Unincorporated community in California, United States

Mount Bullion (formerly, Princeton and La Mineta) is an unincorporated community and census-designated place (CDP) in Mariposa County, California, United States. As of the 2020 United States census, it had a population of 154.

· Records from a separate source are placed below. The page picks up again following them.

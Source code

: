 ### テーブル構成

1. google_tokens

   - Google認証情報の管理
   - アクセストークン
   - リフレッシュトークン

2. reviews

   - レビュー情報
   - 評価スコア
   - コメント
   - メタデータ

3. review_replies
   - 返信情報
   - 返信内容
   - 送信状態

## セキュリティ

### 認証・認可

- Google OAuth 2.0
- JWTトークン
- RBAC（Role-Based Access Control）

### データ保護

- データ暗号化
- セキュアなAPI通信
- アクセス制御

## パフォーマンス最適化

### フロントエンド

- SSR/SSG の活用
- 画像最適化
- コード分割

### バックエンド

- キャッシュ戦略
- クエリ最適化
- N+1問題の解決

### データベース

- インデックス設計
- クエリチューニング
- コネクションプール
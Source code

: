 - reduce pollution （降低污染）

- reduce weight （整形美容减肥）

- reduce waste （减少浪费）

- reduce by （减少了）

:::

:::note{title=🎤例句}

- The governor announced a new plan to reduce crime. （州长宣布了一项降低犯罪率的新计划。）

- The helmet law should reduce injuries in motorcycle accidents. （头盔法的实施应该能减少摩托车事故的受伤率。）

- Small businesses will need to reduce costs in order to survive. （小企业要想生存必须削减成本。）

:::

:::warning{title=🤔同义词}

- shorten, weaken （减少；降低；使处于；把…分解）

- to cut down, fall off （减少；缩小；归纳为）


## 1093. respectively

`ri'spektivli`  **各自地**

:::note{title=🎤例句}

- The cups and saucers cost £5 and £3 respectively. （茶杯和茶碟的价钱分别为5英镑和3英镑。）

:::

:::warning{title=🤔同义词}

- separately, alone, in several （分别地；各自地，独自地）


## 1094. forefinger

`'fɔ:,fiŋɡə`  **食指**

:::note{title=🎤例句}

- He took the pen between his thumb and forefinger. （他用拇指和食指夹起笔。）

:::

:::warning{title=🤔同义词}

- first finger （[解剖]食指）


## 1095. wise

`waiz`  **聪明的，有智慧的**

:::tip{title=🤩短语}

A post office operated at Mount Bullion from 1862 to 1955, with a closure for a period during 1887. The place was first named "La Mineta" (for "little mine"). Then it was called "Princeton" for the Princeton Mine nearby. Finally, the name "Mount Bullion" was applied in honor of Senator Thomas Hart Benton, whose nickname was "Old Bullion" due to his fiscal policies.

==Geography==
The community is in west-central Mariposa County, along California State Route 49. It is 5 mi northwest of Mariposa, the county seat, and 6 mi southeast of Bear Valley, at an elevation of 2152 ft.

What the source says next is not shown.